→ **YOUR GOAL**
Please report each line of the data below that contains "uuids".

═══ INFORMATION PROVIDED

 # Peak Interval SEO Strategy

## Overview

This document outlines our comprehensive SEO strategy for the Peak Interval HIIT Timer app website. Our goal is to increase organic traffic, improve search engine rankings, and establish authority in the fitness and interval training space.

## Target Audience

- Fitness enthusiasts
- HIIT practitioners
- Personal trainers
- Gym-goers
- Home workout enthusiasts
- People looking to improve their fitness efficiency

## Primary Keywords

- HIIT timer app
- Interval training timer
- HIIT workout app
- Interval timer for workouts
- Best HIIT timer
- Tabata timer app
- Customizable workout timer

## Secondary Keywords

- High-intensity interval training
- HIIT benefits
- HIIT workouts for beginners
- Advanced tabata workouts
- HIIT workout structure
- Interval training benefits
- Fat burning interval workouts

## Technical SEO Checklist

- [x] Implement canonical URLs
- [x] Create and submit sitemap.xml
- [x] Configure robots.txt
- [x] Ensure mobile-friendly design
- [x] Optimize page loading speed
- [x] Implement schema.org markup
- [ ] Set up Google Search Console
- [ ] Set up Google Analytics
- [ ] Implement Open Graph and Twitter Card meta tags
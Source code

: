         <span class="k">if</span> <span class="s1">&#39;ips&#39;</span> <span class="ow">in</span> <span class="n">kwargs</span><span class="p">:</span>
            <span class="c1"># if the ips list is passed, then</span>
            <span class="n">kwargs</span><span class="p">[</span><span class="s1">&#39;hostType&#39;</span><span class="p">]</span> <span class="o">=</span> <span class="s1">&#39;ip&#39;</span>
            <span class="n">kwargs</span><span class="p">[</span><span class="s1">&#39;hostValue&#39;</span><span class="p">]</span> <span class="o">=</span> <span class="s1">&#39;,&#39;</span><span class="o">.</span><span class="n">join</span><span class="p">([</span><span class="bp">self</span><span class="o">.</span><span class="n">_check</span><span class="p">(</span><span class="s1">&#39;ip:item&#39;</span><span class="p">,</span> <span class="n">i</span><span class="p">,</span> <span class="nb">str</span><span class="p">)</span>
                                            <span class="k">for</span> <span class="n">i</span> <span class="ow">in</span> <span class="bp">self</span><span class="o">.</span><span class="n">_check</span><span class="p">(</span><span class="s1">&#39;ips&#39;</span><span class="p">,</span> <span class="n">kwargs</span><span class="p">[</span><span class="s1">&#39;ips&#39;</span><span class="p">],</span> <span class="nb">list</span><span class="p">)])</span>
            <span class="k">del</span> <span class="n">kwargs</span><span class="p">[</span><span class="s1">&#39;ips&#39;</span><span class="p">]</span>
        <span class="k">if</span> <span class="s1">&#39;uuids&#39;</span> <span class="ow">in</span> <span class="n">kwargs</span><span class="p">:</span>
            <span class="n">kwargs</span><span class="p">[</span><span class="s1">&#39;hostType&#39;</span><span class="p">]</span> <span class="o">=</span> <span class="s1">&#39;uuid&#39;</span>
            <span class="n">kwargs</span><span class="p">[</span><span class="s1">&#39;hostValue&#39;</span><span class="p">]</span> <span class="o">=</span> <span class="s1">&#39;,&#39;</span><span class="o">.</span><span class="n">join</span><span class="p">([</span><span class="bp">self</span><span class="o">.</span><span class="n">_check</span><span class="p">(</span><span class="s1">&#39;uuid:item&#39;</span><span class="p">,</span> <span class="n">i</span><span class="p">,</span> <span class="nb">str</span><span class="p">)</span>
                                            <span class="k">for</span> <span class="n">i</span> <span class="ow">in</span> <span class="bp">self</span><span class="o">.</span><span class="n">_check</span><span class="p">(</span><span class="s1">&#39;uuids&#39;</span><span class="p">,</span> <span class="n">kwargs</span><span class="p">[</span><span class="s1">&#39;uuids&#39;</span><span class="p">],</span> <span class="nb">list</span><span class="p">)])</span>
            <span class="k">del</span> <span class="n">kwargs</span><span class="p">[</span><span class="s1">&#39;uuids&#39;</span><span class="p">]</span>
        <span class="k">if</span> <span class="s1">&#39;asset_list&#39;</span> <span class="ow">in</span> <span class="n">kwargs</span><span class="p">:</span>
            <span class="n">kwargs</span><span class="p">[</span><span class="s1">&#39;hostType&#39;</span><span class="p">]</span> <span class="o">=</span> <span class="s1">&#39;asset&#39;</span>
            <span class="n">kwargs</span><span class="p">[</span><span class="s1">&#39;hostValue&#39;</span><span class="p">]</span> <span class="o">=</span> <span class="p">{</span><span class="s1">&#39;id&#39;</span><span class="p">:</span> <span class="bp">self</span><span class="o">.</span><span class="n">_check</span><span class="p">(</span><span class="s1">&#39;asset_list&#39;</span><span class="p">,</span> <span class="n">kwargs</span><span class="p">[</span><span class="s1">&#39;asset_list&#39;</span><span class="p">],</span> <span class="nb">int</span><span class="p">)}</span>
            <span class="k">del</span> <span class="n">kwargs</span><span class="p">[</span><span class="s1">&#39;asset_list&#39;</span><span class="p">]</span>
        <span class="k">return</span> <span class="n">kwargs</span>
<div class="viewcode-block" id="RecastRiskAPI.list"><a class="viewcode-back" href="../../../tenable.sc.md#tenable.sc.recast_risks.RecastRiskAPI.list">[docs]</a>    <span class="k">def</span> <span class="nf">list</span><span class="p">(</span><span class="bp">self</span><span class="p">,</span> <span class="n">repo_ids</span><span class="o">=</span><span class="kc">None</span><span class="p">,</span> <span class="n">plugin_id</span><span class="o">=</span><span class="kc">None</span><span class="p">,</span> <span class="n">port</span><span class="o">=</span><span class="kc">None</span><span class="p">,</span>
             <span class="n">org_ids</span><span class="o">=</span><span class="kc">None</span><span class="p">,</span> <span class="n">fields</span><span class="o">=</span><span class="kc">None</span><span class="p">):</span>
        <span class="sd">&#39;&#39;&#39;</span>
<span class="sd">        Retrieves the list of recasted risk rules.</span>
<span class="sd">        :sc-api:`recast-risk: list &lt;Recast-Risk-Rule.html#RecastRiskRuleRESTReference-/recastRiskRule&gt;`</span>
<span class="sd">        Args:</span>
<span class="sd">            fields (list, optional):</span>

══════

→ **OUTPUT FOR THIS EXERCISE**
        <span class="k">if</span> <span class="s1">&#39;uuids&#39;</span> <span class="ow">in</span> <span class="n">kwargs</span><span class="p">:</span>
                                            <span class="k">for</span> <span class="n">i</span> <span class="ow">in</span> <span class="bp">self</span><span class="o">.</span><span class="n">_check</span><span class="p">(</span><span class="s1">&#39;uuids&#39;</span><span class="p">,</span> <span class="n">kwargs</span><span class="p">[</span><span class="s1">&#39;uuids&#39;</span><span class="p">],</span> <span class="nb">list</span><span class="p">)])</span>
            <span class="k">del</span> <span class="n">kwargs</span><span class="p">[</span><span class="s1">&#39;uuids&#39;</span><span class="p">]</span>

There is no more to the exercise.